[[ Excerpted records, beginning ]]

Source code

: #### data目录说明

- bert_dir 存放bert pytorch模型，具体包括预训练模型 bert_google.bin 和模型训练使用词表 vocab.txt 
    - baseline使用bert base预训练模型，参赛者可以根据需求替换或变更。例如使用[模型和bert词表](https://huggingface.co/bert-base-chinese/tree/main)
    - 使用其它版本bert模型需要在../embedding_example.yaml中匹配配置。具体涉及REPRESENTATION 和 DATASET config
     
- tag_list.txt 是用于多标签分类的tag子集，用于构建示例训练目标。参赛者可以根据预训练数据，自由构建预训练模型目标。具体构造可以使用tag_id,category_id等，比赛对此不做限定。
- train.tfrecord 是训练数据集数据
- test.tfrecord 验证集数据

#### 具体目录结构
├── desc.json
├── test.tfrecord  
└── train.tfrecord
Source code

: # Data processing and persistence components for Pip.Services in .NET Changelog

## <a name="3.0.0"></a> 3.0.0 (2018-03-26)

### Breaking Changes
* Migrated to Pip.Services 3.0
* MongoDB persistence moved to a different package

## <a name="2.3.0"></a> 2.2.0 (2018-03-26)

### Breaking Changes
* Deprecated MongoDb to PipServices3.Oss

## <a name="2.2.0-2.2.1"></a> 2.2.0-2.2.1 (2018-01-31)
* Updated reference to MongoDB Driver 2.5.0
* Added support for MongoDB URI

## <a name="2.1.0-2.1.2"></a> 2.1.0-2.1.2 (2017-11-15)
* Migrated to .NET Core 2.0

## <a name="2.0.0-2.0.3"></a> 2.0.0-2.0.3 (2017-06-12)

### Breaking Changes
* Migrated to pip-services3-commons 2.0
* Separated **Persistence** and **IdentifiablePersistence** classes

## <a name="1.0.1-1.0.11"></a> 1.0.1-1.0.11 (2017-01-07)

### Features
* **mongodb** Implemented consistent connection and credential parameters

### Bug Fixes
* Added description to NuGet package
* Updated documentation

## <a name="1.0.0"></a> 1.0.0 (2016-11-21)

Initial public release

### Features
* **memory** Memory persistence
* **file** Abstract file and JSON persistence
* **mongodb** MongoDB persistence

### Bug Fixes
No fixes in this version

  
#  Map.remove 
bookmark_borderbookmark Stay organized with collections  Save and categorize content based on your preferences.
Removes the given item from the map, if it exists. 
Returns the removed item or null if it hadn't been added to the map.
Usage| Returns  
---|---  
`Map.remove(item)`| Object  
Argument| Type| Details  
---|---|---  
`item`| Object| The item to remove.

[[ Excerpted records, end ]]

Exercise aim: State how many lines in the entries above hold the word "Migrated", with no further text.

Result of the task: 3